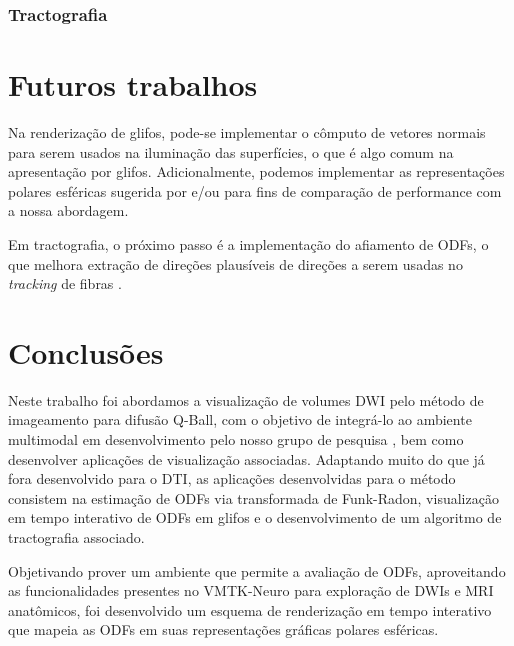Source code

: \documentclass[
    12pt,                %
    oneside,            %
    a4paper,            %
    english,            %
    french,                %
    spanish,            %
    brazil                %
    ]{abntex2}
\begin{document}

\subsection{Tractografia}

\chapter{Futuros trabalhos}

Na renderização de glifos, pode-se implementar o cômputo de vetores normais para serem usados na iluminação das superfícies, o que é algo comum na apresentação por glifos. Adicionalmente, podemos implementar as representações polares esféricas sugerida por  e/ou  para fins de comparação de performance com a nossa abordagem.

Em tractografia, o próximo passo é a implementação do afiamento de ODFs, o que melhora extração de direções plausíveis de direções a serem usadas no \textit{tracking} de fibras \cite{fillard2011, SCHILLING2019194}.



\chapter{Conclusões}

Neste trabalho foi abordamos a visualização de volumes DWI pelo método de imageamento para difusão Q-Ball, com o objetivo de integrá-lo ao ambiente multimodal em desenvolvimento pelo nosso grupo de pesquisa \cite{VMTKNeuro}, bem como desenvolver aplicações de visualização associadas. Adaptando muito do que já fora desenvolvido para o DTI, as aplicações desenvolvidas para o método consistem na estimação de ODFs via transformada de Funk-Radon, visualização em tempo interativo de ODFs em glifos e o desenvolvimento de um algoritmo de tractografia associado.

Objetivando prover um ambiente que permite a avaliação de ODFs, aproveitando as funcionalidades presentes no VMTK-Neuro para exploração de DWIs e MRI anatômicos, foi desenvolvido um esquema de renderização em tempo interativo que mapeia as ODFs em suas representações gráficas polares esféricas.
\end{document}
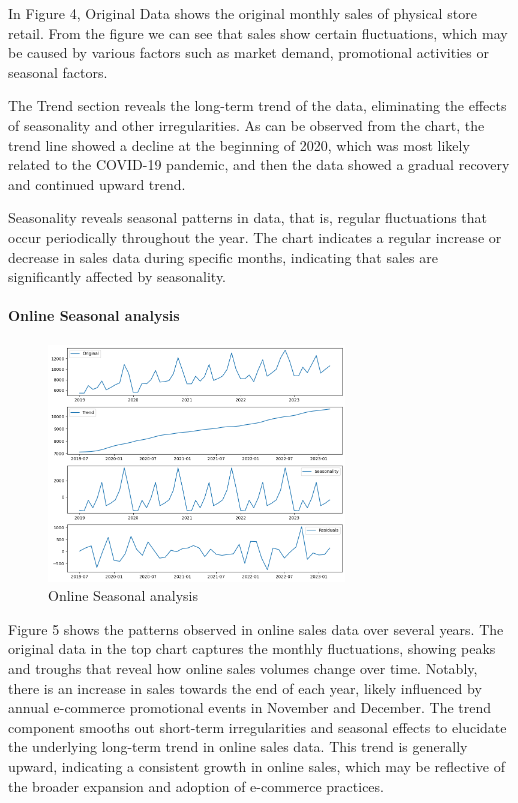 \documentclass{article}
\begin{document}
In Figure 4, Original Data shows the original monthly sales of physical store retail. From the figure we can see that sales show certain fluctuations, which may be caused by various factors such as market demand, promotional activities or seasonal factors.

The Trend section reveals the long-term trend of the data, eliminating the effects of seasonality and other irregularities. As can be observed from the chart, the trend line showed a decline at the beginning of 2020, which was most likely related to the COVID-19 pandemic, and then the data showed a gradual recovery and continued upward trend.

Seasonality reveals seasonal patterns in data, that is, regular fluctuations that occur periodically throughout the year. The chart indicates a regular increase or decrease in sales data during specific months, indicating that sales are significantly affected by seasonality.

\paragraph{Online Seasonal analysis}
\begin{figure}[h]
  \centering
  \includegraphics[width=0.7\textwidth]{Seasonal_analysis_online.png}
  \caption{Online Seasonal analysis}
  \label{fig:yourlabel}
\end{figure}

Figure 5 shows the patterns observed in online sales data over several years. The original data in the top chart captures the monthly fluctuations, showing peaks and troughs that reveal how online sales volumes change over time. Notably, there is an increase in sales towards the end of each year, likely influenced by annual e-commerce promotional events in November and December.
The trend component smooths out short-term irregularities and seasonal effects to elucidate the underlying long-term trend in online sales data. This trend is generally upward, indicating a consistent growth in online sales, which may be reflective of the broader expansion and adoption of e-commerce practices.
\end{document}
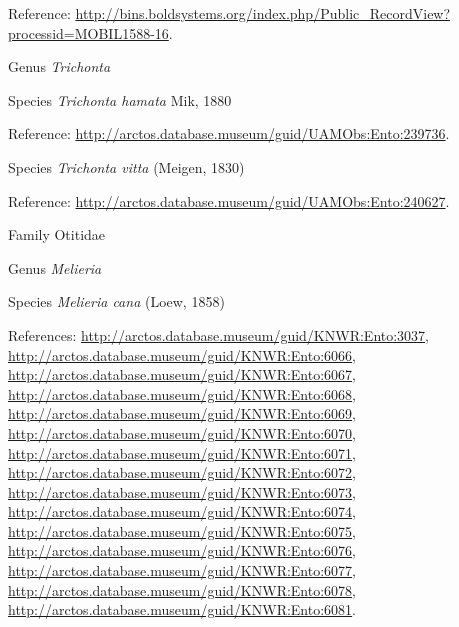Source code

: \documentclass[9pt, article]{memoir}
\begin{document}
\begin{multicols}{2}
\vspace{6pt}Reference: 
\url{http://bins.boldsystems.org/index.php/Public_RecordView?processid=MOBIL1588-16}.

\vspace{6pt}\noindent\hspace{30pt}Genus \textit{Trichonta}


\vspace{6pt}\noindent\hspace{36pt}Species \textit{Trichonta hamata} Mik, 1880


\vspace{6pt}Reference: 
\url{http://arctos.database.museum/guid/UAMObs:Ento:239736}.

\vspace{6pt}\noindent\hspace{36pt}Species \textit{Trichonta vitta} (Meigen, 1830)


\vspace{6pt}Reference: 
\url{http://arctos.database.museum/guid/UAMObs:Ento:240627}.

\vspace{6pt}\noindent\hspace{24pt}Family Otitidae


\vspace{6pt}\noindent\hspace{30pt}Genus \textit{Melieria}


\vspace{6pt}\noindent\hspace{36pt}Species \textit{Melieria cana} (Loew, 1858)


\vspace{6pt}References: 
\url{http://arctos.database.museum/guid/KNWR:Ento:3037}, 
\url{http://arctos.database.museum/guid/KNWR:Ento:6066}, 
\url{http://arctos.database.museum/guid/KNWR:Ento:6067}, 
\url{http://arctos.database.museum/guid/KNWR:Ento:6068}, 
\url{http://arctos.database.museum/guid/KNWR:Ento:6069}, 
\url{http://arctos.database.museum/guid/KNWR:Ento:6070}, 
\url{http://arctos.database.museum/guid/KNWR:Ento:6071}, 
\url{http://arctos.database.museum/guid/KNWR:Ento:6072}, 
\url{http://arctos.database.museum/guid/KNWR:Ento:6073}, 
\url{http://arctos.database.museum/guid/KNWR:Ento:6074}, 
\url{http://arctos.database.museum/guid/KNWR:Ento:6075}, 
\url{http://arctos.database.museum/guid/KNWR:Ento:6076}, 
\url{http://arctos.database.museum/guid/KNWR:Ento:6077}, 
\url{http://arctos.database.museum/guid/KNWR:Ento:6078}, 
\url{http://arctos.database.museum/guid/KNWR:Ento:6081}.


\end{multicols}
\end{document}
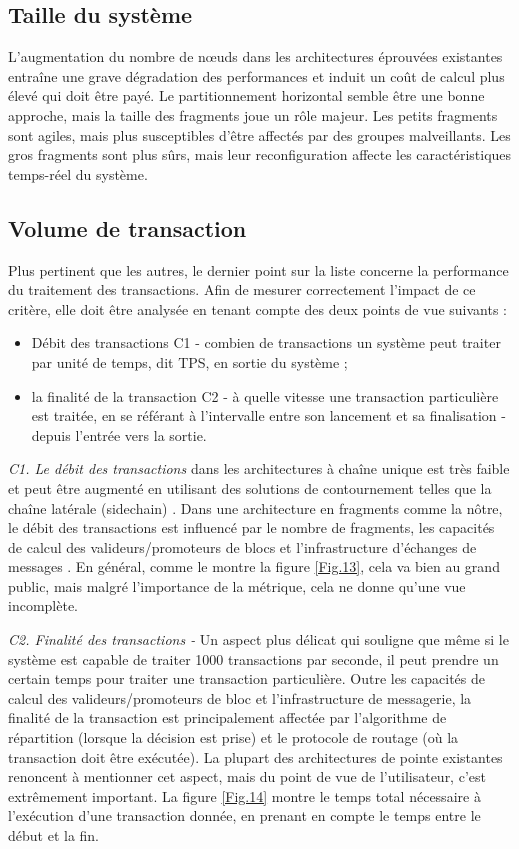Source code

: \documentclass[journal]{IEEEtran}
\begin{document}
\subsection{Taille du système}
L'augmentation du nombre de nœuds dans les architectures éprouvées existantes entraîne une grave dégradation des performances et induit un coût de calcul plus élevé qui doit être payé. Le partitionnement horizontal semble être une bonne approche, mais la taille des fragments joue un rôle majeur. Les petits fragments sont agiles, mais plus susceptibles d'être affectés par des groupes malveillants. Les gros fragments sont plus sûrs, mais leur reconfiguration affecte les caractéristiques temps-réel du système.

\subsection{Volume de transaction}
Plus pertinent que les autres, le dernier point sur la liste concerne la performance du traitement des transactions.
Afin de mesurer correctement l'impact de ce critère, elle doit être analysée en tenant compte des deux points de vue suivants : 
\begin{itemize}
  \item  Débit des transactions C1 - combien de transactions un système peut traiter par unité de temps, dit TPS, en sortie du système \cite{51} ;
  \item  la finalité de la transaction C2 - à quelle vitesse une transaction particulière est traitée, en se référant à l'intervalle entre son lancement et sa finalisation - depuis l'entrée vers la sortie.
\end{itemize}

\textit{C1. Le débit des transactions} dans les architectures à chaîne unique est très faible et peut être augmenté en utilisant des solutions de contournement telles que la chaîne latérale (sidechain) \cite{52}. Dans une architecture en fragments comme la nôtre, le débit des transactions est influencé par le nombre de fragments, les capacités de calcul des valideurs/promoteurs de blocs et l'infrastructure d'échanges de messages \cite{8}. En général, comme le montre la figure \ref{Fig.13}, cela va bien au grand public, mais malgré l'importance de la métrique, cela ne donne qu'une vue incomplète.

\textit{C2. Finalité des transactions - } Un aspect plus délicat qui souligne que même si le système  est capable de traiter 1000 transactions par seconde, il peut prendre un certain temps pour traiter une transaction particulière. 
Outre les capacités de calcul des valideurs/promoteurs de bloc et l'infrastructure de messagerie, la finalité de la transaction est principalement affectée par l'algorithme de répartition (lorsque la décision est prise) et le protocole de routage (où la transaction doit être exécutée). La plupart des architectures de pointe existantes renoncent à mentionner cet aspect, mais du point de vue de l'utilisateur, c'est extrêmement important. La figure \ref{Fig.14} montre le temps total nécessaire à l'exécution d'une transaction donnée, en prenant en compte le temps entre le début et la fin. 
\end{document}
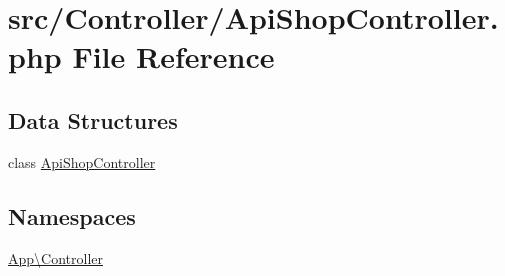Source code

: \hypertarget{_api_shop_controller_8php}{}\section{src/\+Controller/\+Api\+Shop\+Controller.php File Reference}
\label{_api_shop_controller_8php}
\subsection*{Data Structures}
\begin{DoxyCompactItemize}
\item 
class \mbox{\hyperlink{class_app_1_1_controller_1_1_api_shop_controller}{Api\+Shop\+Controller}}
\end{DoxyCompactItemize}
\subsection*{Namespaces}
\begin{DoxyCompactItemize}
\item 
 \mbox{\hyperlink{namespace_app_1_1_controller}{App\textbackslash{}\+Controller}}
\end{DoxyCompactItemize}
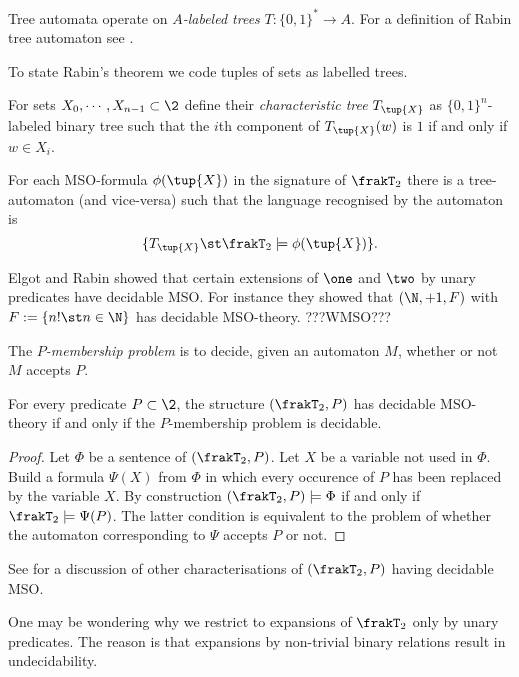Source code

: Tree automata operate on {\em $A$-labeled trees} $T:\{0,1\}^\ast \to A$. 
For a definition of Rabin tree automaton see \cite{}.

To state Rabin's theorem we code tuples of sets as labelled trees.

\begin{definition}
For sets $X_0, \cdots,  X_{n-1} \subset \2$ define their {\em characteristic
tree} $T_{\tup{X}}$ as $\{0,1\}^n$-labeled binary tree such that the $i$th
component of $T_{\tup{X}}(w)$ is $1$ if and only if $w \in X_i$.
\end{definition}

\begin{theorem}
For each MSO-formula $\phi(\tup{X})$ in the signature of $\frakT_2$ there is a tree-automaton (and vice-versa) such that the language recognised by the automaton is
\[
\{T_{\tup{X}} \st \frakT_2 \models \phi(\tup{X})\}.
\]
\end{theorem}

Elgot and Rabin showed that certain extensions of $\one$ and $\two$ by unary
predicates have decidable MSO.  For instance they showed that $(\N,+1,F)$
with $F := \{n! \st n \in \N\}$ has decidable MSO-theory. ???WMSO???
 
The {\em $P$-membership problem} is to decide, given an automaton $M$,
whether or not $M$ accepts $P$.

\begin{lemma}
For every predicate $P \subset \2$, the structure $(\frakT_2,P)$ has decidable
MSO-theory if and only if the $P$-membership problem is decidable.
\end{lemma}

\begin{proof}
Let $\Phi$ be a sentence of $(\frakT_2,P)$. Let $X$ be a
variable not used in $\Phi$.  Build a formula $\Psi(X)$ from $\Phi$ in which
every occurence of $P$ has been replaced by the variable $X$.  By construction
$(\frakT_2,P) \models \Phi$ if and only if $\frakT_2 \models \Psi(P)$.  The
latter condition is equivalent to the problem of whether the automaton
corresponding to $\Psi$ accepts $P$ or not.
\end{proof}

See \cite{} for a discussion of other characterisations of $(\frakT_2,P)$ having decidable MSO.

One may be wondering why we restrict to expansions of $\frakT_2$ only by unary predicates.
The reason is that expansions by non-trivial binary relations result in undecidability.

━━━━

* The task: Beginning at the line that holds "One may be wondering", reproduce each line of the records above down to and including the last one.

* Answer to this problem:
One may be wondering why we restrict to expansions of $\frakT_2$ only by unary predicates.
The reason is that expansions by non-trivial binary relations result in undecidability.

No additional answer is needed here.